Pictures paired with source code
- - - -

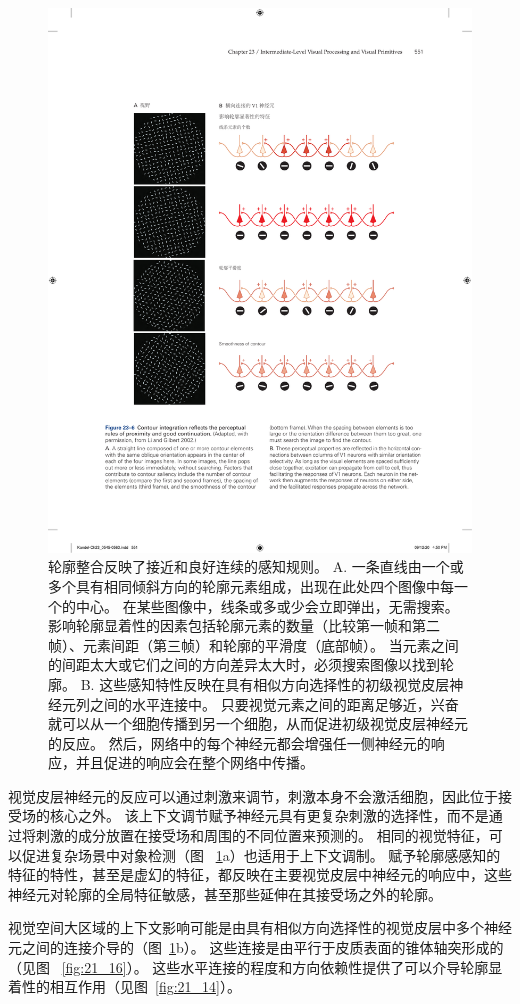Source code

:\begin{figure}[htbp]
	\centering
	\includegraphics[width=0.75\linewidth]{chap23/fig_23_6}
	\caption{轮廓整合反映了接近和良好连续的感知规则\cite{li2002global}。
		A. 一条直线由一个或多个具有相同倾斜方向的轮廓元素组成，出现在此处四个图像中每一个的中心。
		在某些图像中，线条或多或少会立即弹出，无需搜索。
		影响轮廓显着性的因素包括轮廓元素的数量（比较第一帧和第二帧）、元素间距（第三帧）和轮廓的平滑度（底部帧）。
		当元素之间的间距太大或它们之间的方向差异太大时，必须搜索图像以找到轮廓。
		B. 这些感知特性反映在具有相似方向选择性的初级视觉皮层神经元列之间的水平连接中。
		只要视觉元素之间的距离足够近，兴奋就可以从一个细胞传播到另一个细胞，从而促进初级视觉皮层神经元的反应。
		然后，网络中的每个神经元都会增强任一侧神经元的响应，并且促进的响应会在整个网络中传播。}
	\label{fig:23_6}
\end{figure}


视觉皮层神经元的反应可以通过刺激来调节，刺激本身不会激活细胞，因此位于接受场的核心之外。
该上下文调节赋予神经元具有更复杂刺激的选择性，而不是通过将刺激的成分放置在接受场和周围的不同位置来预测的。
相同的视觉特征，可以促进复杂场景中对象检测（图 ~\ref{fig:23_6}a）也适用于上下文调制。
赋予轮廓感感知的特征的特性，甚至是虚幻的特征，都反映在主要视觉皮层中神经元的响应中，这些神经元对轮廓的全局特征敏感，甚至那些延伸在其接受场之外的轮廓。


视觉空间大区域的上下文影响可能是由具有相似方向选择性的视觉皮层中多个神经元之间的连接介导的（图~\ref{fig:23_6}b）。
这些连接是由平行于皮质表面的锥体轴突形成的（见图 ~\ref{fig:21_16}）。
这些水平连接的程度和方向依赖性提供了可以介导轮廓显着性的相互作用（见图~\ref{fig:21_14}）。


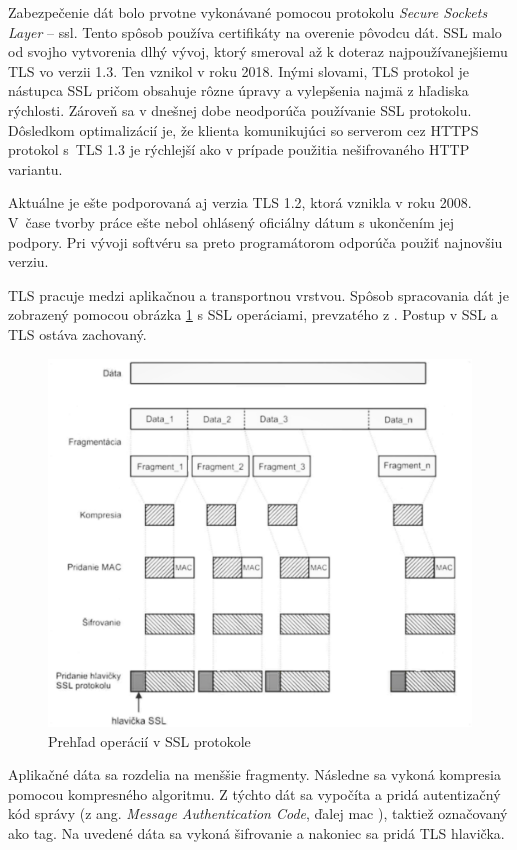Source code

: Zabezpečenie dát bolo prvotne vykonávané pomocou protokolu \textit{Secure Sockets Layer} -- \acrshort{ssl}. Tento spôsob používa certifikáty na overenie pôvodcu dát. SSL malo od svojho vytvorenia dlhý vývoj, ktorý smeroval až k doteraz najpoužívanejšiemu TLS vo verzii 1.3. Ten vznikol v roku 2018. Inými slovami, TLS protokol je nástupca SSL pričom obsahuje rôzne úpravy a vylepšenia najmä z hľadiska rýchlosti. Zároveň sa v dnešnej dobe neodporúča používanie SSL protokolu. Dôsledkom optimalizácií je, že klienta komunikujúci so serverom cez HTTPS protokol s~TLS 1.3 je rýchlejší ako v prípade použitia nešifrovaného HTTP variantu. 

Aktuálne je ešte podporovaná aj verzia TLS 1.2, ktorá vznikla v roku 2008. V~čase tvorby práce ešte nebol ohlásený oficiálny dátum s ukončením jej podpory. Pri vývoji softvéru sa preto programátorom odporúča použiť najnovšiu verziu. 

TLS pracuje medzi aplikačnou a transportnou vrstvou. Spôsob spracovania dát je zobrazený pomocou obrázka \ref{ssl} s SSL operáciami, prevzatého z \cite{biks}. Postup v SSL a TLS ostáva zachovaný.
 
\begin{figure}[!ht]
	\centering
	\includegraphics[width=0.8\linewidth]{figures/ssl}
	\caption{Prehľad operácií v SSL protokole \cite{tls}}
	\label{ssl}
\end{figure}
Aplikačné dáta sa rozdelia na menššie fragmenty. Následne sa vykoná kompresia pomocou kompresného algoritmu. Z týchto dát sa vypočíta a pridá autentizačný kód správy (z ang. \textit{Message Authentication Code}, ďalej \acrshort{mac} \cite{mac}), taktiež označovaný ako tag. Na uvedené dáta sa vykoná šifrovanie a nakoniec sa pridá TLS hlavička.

- - - -

• [Task]: From the first line to the last, repeat the data above exactly and leave the pictures out.

• [Worked solution]:
Source code

:\begin{figure}[htbp]
	\centering
	\includegraphics[width=0.75\linewidth]{chap23/fig_23_6}
	\caption{轮廓整合反映了接近和良好连续的感知规则\cite{li2002global}。
		A. 一条直线由一个或多个具有相同倾斜方向的轮廓元素组成，出现在此处四个图像中每一个的中心。
		在某些图像中，线条或多或少会立即弹出，无需搜索。
		影响轮廓显着性的因素包括轮廓元素的数量（比较第一帧和第二帧）、元素间距（第三帧）和轮廓的平滑度（底部帧）。
		当元素之间的间距太大或它们之间的方向差异太大时，必须搜索图像以找到轮廓。
		B. 这些感知特性反映在具有相似方向选择性的初级视觉皮层神经元列之间的水平连接中。
		只要视觉元素之间的距离足够近，兴奋就可以从一个细胞传播到另一个细胞，从而促进初级视觉皮层神经元的反应。
		然后，网络中的每个神经元都会增强任一侧神经元的响应，并且促进的响应会在整个网络中传播。}
	\label{fig:23_6}
\end{figure}


视觉皮层神经元的反应可以通过刺激来调节，刺激本身不会激活细胞，因此位于接受场的核心之外。
该上下文调节赋予神经元具有更复杂刺激的选择性，而不是通过将刺激的成分放置在接受场和周围的不同位置来预测的。
相同的视觉特征，可以促进复杂场景中对象检测（图 ~\ref{fig:23_6}a）也适用于上下文调制。
赋予轮廓感感知的特征的特性，甚至是虚幻的特征，都反映在主要视觉皮层中神经元的响应中，这些神经元对轮廓的全局特征敏感，甚至那些延伸在其接受场之外的轮廓。


视觉空间大区域的上下文影响可能是由具有相似方向选择性的视觉皮层中多个神经元之间的连接介导的（图~\ref{fig:23_6}b）。
这些连接是由平行于皮质表面的锥体轴突形成的（见图 ~\ref{fig:21_16}）。
这些水平连接的程度和方向依赖性提供了可以介导轮廓显着性的相互作用（见图~\ref{fig:21_14}）。


Source code

: Zabezpečenie dát bolo prvotne vykonávané pomocou protokolu \textit{Secure Sockets Layer} -- \acrshort{ssl}. Tento spôsob používa certifikáty na overenie pôvodcu dát. SSL malo od svojho vytvorenia dlhý vývoj, ktorý smeroval až k doteraz najpoužívanejšiemu TLS vo verzii 1.3. Ten vznikol v roku 2018. Inými slovami, TLS protokol je nástupca SSL pričom obsahuje rôzne úpravy a vylepšenia najmä z hľadiska rýchlosti. Zároveň sa v dnešnej dobe neodporúča používanie SSL protokolu. Dôsledkom optimalizácií je, že klienta komunikujúci so serverom cez HTTPS protokol s~TLS 1.3 je rýchlejší ako v prípade použitia nešifrovaného HTTP variantu. 

Aktuálne je ešte podporovaná aj verzia TLS 1.2, ktorá vznikla v roku 2008. V~čase tvorby práce ešte nebol ohlásený oficiálny dátum s ukončením jej podpory. Pri vývoji softvéru sa preto programátorom odporúča použiť najnovšiu verziu. 

TLS pracuje medzi aplikačnou a transportnou vrstvou. Spôsob spracovania dát je zobrazený pomocou obrázka \ref{ssl} s SSL operáciami, prevzatého z \cite{biks}. Postup v SSL a TLS ostáva zachovaný.
 
\begin{figure}[!ht]
	\centering
	\includegraphics[width=0.8\linewidth]{figures/ssl}
	\caption{Prehľad operácií v SSL protokole \cite{tls}}
	\label{ssl}
\end{figure}
Aplikačné dáta sa rozdelia na menššie fragmenty. Následne sa vykoná kompresia pomocou kompresného algoritmu. Z týchto dát sa vypočíta a pridá autentizačný kód správy (z ang. \textit{Message Authentication Code}, ďalej \acrshort{mac} \cite{mac}), taktiež označovaný ako tag. Na uvedené dáta sa vykoná šifrovanie a nakoniec sa pridá TLS hlavička.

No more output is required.